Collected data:
______

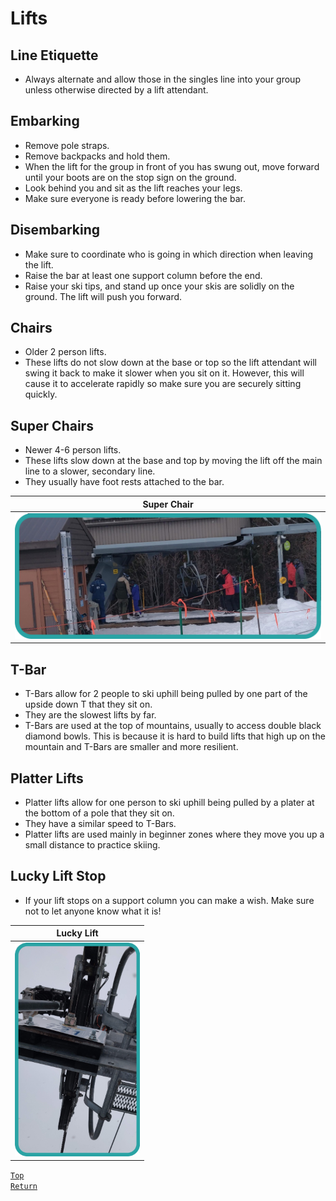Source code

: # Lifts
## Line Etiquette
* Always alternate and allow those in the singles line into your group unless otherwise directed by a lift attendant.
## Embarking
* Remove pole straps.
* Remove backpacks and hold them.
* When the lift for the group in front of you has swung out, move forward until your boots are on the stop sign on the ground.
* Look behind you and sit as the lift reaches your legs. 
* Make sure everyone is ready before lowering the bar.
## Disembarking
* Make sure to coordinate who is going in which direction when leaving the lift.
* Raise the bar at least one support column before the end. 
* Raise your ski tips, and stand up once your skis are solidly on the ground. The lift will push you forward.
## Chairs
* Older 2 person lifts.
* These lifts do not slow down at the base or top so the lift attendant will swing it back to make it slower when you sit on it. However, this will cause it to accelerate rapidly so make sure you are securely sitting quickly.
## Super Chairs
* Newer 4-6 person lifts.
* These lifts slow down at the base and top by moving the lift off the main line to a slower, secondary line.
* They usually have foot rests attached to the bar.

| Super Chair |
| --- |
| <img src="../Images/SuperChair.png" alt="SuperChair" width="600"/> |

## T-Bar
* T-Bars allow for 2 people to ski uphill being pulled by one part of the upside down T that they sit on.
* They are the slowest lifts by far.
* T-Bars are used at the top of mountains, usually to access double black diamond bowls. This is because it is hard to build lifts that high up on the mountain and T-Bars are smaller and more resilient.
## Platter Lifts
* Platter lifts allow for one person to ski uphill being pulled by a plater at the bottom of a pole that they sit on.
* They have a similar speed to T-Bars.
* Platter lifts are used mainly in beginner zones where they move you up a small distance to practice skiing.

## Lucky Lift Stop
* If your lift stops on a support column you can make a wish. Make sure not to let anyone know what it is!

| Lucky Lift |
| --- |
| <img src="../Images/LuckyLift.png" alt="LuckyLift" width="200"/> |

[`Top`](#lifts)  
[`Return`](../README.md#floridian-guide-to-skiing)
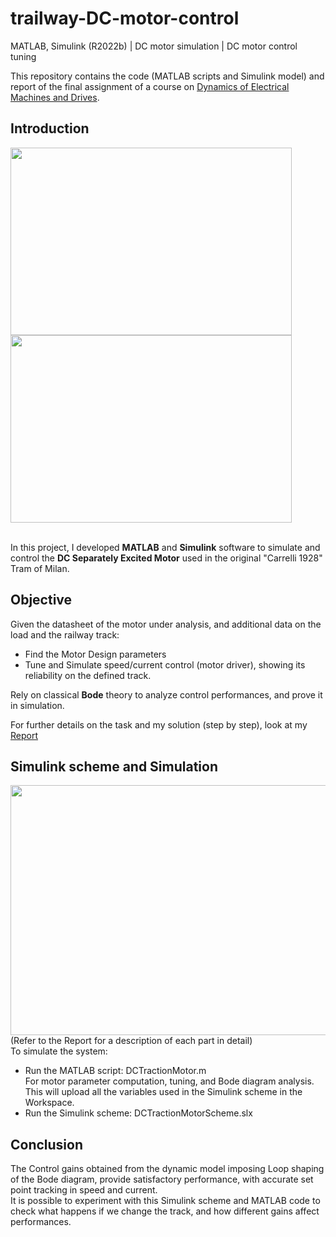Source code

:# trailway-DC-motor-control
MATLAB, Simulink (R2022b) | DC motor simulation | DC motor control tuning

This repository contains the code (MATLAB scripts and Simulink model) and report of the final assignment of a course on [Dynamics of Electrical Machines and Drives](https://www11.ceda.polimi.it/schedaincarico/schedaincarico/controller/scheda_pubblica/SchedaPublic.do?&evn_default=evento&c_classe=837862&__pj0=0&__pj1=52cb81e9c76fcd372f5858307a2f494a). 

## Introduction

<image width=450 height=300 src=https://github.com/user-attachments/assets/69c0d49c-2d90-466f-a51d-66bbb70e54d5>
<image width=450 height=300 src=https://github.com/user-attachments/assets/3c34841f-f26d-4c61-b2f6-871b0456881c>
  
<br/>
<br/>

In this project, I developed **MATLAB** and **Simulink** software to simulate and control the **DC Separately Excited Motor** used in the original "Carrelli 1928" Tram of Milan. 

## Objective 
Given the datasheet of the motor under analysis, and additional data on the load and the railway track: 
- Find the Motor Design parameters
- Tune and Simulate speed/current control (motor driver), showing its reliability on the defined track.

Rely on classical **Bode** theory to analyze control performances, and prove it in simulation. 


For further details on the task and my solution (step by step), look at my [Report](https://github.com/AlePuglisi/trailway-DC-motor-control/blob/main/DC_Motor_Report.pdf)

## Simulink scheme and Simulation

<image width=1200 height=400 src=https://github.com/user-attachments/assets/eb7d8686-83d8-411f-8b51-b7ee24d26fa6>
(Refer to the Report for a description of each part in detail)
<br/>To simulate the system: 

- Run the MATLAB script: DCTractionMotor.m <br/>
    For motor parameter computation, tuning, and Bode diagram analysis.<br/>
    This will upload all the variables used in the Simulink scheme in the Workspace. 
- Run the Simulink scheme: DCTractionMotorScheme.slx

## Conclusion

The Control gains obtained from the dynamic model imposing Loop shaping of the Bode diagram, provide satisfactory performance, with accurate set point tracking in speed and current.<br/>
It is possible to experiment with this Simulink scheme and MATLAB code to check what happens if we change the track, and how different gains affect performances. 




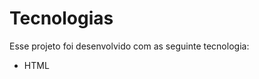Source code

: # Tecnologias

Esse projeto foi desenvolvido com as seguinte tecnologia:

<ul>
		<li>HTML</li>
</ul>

______

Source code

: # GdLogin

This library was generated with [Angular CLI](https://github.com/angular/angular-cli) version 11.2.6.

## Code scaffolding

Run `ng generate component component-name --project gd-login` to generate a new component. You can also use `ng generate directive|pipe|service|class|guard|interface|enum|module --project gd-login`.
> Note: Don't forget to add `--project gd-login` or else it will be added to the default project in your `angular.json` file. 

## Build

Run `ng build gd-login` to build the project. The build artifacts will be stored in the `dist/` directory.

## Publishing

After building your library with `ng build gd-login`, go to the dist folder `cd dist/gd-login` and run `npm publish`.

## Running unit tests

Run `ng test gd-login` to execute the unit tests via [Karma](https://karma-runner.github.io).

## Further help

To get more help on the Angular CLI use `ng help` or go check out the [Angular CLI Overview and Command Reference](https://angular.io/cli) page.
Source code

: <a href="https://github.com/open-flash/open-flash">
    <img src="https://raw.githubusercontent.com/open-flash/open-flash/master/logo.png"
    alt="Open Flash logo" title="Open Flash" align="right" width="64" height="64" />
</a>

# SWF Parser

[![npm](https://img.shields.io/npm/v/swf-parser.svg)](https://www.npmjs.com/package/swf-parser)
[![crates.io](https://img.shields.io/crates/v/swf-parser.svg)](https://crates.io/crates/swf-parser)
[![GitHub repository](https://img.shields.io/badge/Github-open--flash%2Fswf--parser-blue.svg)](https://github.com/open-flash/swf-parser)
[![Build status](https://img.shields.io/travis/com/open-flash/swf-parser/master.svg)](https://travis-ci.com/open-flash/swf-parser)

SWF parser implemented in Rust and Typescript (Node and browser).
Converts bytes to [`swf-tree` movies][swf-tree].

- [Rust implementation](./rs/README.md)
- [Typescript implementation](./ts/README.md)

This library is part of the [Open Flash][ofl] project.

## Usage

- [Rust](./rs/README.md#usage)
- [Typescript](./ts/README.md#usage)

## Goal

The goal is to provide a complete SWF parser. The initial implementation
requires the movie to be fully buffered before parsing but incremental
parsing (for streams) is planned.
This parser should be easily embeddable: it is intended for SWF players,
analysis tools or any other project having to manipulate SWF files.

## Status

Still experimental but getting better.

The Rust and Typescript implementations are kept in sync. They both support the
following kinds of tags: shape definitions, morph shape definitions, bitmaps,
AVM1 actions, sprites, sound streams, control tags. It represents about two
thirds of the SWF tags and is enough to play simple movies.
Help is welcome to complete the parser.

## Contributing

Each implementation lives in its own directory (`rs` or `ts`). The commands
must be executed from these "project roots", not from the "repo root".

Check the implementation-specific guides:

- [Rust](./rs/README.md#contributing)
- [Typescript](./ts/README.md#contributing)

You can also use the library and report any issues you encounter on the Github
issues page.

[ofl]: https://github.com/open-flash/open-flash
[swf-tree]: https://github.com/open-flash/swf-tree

______

= Your assignment =
Take exactly the lines from the one containing "issues page." through the one containing "[swf-tree]: https://github.com/open-flash/swf-tree" in the data above, and output them with nothing added.

= Solution to the problem =
issues page.

[ofl]: https://github.com/open-flash/open-flash
[swf-tree]: https://github.com/open-flash/swf-tree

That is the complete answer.